WORK ORDER: After locating the line that contains "SPEECH-COCO audio captions are available at" in the data below, set down exactly that line and each one after it through the line that contains "and Räsänen et", and nothing more.
EXERCISE DATA: Begin
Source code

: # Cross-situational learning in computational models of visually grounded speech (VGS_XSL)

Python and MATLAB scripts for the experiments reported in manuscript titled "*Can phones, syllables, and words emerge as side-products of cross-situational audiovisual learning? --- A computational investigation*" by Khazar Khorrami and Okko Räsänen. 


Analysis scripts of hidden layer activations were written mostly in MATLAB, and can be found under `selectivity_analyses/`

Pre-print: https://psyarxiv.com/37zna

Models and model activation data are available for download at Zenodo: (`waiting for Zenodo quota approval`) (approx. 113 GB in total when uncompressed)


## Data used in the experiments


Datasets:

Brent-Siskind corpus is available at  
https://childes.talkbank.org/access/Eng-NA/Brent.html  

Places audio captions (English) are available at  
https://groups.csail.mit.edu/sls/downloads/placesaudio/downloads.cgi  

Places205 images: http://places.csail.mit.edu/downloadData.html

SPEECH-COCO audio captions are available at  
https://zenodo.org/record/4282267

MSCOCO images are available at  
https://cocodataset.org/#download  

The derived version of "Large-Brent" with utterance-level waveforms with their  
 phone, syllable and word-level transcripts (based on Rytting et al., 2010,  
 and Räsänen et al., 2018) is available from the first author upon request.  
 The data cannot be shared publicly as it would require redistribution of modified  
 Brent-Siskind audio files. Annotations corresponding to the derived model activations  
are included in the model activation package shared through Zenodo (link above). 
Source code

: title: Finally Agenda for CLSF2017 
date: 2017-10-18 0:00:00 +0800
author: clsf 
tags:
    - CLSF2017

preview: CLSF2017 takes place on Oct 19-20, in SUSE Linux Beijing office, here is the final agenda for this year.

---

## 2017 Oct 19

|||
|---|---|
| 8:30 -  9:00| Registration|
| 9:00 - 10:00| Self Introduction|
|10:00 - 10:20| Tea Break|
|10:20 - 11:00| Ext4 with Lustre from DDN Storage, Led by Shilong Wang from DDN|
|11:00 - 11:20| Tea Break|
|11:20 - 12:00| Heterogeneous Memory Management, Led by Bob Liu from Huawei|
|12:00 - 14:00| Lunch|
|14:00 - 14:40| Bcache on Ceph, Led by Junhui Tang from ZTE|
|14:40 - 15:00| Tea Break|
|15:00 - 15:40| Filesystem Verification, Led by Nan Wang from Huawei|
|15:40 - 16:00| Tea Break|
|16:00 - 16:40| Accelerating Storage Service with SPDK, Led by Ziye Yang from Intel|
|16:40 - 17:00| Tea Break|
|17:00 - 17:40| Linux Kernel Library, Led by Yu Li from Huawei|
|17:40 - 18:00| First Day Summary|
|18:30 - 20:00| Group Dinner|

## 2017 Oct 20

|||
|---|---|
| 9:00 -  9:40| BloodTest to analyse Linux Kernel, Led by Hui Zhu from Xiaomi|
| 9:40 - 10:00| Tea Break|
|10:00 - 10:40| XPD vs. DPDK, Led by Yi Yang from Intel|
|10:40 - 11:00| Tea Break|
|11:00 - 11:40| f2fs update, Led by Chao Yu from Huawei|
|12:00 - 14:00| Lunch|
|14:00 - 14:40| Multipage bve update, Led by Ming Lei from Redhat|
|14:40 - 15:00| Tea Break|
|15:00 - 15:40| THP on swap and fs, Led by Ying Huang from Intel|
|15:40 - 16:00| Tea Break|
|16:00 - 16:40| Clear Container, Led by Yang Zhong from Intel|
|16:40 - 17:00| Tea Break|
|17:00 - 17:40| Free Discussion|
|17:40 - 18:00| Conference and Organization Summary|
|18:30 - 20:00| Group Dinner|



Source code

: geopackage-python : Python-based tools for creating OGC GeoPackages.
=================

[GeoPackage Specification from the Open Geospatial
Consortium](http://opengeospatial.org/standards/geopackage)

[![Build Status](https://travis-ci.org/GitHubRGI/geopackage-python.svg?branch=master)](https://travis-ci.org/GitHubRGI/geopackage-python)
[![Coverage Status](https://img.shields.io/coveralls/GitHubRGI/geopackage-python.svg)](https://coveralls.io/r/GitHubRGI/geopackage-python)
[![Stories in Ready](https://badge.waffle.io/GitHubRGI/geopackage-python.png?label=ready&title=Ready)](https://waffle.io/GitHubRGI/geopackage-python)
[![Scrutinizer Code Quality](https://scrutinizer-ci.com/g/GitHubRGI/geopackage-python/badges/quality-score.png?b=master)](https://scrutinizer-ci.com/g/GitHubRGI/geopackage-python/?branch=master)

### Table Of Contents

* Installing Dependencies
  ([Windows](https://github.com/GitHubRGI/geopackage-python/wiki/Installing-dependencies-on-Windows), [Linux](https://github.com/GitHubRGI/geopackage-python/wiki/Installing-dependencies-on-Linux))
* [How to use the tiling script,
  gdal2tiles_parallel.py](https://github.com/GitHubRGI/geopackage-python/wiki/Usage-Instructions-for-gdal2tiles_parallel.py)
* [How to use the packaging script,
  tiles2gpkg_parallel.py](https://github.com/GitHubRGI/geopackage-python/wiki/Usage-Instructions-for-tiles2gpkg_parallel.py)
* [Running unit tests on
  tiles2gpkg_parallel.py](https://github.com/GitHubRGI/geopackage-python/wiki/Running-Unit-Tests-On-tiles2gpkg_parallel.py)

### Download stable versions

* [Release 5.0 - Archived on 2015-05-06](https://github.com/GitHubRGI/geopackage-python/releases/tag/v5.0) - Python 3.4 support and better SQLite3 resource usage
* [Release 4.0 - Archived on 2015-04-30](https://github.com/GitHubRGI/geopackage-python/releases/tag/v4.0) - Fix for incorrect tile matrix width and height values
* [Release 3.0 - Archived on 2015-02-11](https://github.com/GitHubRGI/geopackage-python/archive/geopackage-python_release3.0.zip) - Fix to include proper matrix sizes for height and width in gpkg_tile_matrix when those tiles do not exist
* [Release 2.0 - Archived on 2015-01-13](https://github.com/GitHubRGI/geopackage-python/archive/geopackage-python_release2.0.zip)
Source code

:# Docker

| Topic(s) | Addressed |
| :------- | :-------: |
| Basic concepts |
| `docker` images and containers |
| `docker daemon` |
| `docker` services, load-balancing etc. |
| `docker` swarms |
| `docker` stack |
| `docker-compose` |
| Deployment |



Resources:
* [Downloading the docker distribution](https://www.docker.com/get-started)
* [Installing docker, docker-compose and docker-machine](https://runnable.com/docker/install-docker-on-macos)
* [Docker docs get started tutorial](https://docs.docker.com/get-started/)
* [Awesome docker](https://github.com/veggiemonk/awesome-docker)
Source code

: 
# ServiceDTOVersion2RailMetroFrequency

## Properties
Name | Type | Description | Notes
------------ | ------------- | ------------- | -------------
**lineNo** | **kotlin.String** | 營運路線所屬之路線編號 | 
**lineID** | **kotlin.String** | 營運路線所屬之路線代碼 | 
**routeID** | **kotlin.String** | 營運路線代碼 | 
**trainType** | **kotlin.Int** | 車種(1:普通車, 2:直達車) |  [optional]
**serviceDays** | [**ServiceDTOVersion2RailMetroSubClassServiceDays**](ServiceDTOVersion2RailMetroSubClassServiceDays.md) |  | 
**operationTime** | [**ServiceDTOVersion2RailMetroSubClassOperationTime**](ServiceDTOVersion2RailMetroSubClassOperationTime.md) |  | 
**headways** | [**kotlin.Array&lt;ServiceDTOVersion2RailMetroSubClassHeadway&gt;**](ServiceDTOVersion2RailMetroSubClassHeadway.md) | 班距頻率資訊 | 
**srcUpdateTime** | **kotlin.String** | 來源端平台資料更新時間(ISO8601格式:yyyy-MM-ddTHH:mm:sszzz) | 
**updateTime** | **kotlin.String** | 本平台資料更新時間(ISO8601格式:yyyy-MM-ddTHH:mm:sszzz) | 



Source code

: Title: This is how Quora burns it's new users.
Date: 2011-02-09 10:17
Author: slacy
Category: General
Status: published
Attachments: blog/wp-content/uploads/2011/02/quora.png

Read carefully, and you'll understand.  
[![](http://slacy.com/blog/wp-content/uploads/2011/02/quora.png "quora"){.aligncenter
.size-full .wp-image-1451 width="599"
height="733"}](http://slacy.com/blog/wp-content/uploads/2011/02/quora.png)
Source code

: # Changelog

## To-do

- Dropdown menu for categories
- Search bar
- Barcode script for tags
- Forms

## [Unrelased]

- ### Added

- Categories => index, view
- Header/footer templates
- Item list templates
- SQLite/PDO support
EXERCISE DATA: End
ANSWER FOR THIS EXERCISE:
SPEECH-COCO audio captions are available at  
https://zenodo.org/record/4282267

MSCOCO images are available at  
https://cocodataset.org/#download  

The derived version of "Large-Brent" with utterance-level waveforms with their  
 phone, syllable and word-level transcripts (based on Rytting et al., 2010,  
 and Räsänen et al., 2018) is available from the first author upon request.  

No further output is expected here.